Earthquake and tsunami experts are using the East Coast as a giant laboratory, probing, listening and measuring the rumbles and shifts in the tectonic plates and wondering, not if, but when, the patient will have a seizure.

Apparently all the symptoms are there and the world is watching, with those of us who live along the coast urged to prepare for the worst; to train our muscle memory to grab the essentials and head for the hills at short notice if the spasm is long and strong.

There are few written records of tsunamis smashing into the Hawke’s Bay coastline, although there’s geological evidence it happens about every 900 years. Minor structural impacts were reported in 1960 and 2010 when larger than usual waves swashed our shores after high-end quakes struck Chile. 

New Zealand has had 10 tsunamis higher than 5 metres since 1840, the Gisborne tsunami on 25 March 1947 was 10 metres high.

I was reluctant when asked on World Tsunami Awareness Day to write a feature about the latest science surrounding our neighbourhood Hikurangi fault and growing rumours of an overdue mega rumble sending a destructive deluge toward our coast.

I have an aversion to disaster movies, The Day After Tomorrow, San Andreas, Cloverfield, Towering Inferno, Jaws…the genre is a giveaway; it never ends well, although Hollywood always finds some cheesy romance to offset the destruction and adrenaline pumping tension.

TV, YouTube and Facebook clips of the aftermath in Sumatra in 2004, Samoa in 2009, Chile 2010, Japan in 2011 and Indonesia in September 2018 have shown clearly the destructive power of nature without having to fictionalise anything.

Despite living on the coast with evacuation zone signs around the corner and having seen large council maps showing the potential path of shock wave devastation, I was in denial. 

Facing our fears

Being a diligent journalist, I was forced to face my fears. What was this new information; was the big one coming soon?

The HB Emergency Management team’s presentation to the HB Regional Council at the end of October was the start of an information tidal wave of links and reports I needed to wade through before interviewing hazard reduction team leader Lisa Pearse. 

I was feeling a little edgy as days before my interview there had been a cluster of quakes off California’s San Andreas fault and a deep and wide 6.2 quake off Taumarunui that rocked my home office. 

Was this a potential trigger for wider activity? That’s the question Pearse and her colleagues are pondering, since the swarms of quakes off Porangahau following the 2016 Kaikōura earthquake, something not seen for at least 15 years. 

“Off the coast of Gisborne…Porangahau…Kapiti and Kaikōura… a slow slip or a series of slow slip events…lit up at the same time.”

Pearse is concerned we may have underestimated how tsunamis form and perform, particularly after the last one in Japan overturned a lot of assumptions about subduction zones. “It was a lot bigger than they ever anticipated, overtopping their tsunami defence walls.”

A main concern for her team and the East Coast Lab: Life at the Boundary project, which she and fellow scientists initiated in 2014, is the fact that the subduction zone south from Cape Turnagain is locked and pressure is building. 

“That’s a worry because the plate keeps moving and putting pressure on that locked part of the plate boundary and one day that pressure will be released through a big earthquake.”

Assessing the risks

Subduction zones are where most of the world’s deadliest earthquakes, volcanoes and tsunamis occur, and scientists are signalling that we need to be aware of this risk.

Pearse says Kaikoura is at the southern end of that subduction zone which then flows into a network of faults including the inter-related Hope and Alpine faults.

The locked part sits right under Wellington extending through to the bottom part of Hawke’s Bay. “If we did have a big earthquake on that plate boundary the whole of the North Island would be affected.”

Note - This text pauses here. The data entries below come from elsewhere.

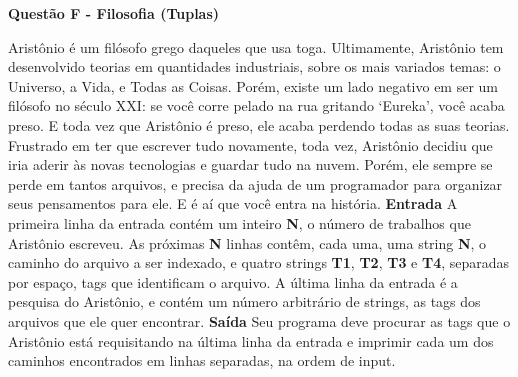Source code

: \documentclass[a4paper, 12pt]{article}
\begin{document}
\newpage %
\begin{center}
\textbf{{\Large Questão F - Filosofia (Tuplas)}}
\end{center}
\vspace{5pt}
Aristônio é um filósofo grego daqueles que usa toga. Ultimamente, Aristônio
tem desenvolvido teorias em quantidades industriais, sobre os mais variados
temas: o Universo, a Vida, e Todas as Coisas. \newline \newline
Porém, existe um lado negativo em ser um filósofo no século XXI: se você
corre pelado na rua gritando ‘Eureka', você acaba preso. E toda vez que
Aristônio é preso, ele acaba perdendo todas as suas teorias. \newline \newline	
Frustrado em ter que escrever tudo novamente, toda vez, Aristônio decidiu
que iria aderir às novas tecnologias e guardar tudo na nuvem. Porém, ele
sempre se perde em tantos arquivos, e precisa da ajuda de um programador
para organizar seus pensamentos para ele. E é aí que você entra na história.
\newline \newline
\textbf{{\large Entrada}} \newline
A primeira linha da entrada contém um inteiro \textbf{N}, o número de trabalhos que
Aristônio escreveu. \newline
As próximas \textbf{N} linhas contêm, cada uma, uma string \textbf{N}, o caminho do arquivo
a ser indexado, e quatro strings \textbf{T1}, \textbf{T2}, \textbf{T3} e \textbf{T4}, separadas por espaço, tags que identificam o arquivo. \newline
A última linha da entrada é a pesquisa do Aristônio, e contém um número
arbitrário de strings, as tags dos arquivos que ele quer encontrar.
\newline \newline
\textbf{{\large Saída}} \newline
Seu programa deve procurar as tags que o Aristônio está requisitando na
última linha da entrada e imprimir cada um dos caminhos encontrados em
linhas separadas, na ordem de input.
\newline
\end{document}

The “slow slip phenomenon” was uncovered by geoscientist and GNS Science project leader Dr Laura Wallace in the Hikurangi subduction zone 15 years ago.

Dr Wallace’s efforts have placed New Zealand at the global forefront of studies on tectonic plate boundary processes and resulted in more than $60 million in international research funding being raised to investigate what’s going on and the potential threat it poses.

Lisa Pearse, who’s worked in emergency management for around twenty years, says this increased scientific focus has resulted in a “fundamental change in thinking and in understanding what this fault is capable of”.

While attending the Transformation, New Zealand Emergency Departments conference in Taupō in September, she heard Dr Wallace describe the Hikurangi subduction zone as “the master fault in New Zealand”.

Unlike the Alpine Fault, its buried underwater like a hidden mountain range. “We don’t actually see it, so we probably tend to ignore it at our peril.”

Dire possibilities

She says science papers a decade ago mostly focused disaster risk assessment on the Alpine Fault, volcanoes and the Wellington Fault. “Hikurangi is almost mentioned as an afterthought when it came to the risk of tsunami.”

After Kaikōura there were forecasts about the increased risk of a quake around 7.8 on the Richter scale and while that concern has eased, no-one’s breathing easy yet as international evidence still hints at dire possibilities.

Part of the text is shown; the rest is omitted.